Diagnostic aspiration
The diagnosis requires confirmation by the aspiration of a sample of pleural fluid. In order to avoid unnecessary discomfort to the patient, it is preferable that the position of the fluid should be demonstrated radiologically before aspiration is attempted.
Paracentesis is performed under local anaesthesia, with the patient firmly but comfortably supported in bed. If the pus is located posteriorly, the patient may either lean forwards across a cardiac table or sit sideways on the edge of the bed (Fig. 9a and b). If the axilla is chosen as the site for puncture, the patient need not move in bed, except to put the hand of the affected side behind his head so that the arm is lifted out of the operator's way (Fig. 9c).  Because the initial aspiration is made primarily for diagnostic purposes, it is preferable to select an intercostal space which is considered to lie well above the lowest limit of the empyema, for attempts to enter the bottom of the cavity may lead either to penetration of the diaphragm, which may be higher than expected, or to obstruction of the needle by fibrin, which tends to gravitate to the bottom of an empyema. The skin and soft tissues over the selected site for aspiration are infiltrated with procaine solution through a fine hypodermic needle, and the skin is punctured with the point of a scalpel. A large-bore needle (at least size 17 B.W.G.) is then fixed to the end of a two-way adaptor, which is connected to a 20-millilitre syringe filled with procaine solution. This needle is introduced into the skin puncture and steadily advanced through the chest wall, simultaneously infiltrating the tissues freely with procaine solution in order to ensure a painless puncture. Three test-tubes, one of which contains a small quantity of 3-8 per cent sodium citrate solution, should be ready to receive samples of the aspirate ; the tube containing citrate is used only if the fluid is found to be serous and therefore likely to clot. One of the non-citrated specimens is placed in a rack in the ward and the others are sent for pathological examination.
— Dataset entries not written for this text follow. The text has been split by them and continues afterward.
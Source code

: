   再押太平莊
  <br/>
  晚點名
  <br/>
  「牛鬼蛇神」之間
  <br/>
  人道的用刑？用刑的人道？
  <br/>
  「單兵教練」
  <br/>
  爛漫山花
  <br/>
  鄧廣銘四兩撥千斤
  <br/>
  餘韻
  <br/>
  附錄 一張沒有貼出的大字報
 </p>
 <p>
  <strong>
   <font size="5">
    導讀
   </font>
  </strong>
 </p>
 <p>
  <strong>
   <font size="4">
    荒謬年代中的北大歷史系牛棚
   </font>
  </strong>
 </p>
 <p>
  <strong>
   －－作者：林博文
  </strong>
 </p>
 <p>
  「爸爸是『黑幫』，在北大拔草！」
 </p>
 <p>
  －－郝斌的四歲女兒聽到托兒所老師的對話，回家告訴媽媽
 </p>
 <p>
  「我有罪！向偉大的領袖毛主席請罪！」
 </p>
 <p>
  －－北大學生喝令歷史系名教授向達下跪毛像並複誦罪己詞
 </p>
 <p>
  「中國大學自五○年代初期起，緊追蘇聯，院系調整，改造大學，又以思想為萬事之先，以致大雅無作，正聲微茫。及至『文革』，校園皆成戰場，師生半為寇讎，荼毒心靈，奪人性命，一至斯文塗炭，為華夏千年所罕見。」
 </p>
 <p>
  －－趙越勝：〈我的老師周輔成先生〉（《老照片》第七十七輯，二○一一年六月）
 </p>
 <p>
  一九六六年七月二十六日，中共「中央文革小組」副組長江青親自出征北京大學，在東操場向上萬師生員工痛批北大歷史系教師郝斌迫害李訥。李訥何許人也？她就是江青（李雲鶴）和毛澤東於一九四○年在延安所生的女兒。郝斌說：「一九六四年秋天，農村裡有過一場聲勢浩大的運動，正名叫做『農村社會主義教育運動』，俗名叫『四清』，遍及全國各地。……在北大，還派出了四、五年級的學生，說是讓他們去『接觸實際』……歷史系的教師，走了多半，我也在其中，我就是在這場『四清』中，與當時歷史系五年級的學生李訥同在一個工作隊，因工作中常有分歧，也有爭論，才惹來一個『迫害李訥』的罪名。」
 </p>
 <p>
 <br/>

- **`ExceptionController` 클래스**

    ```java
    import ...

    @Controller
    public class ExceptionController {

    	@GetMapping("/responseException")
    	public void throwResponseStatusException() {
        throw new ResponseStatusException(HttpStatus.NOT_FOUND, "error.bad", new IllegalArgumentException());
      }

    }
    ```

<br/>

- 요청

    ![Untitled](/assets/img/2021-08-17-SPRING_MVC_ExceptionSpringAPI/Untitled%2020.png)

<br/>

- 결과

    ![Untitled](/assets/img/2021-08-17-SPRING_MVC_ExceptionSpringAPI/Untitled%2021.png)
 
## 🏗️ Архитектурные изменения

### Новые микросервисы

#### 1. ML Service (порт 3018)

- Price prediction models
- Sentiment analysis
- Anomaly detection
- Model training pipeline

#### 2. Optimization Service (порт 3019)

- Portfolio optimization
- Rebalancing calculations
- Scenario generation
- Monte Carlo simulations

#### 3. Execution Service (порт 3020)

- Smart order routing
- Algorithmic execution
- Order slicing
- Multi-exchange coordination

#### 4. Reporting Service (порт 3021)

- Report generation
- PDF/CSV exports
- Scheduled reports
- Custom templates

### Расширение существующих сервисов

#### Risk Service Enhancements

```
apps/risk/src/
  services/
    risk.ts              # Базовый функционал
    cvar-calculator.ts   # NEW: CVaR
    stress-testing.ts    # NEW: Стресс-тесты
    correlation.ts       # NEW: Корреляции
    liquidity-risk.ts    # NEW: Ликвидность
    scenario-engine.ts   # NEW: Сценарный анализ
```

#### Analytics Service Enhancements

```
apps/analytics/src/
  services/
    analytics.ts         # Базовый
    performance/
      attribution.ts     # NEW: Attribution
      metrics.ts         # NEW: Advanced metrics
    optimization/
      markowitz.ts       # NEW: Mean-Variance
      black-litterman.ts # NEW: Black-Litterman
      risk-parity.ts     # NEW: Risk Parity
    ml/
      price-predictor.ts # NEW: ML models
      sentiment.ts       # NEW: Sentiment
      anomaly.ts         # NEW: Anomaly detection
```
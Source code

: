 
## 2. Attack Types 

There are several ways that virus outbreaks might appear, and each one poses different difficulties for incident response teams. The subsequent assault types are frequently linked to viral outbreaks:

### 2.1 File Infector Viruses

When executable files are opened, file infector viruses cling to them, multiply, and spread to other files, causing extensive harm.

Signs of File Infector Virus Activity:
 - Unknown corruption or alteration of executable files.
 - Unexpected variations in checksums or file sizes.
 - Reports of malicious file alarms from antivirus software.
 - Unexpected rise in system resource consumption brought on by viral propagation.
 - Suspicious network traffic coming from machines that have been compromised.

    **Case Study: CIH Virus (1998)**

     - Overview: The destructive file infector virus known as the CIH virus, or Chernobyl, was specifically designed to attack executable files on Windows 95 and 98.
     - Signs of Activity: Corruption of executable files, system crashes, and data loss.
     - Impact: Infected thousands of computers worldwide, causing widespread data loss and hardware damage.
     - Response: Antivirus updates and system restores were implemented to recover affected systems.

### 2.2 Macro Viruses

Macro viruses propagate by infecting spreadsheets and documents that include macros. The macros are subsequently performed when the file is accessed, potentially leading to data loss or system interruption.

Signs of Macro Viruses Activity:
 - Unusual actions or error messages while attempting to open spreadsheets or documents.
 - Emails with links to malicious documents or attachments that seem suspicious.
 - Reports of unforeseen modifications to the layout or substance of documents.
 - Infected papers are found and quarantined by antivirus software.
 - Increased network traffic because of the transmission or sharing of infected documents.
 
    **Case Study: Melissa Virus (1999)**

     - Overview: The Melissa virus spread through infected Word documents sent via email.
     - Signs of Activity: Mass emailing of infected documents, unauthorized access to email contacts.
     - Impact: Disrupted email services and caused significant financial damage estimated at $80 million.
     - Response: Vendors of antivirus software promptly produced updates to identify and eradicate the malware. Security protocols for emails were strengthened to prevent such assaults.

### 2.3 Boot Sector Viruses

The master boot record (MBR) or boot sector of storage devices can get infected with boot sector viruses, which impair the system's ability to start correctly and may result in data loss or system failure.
If pus is obtained, it is worth while to continue the aspiration for therapeutic purposes, using the two-way adaptor to discharge the fluid into a receiver, thus making sure that no air is allowed to enter the empyema. If the empyema is likely to have arisen from infection by penicillin-sensitive bacteria, it is advisable to have 500,000 units of penicillin available, so that this may be injected into the pleural space at the end of the aspiration.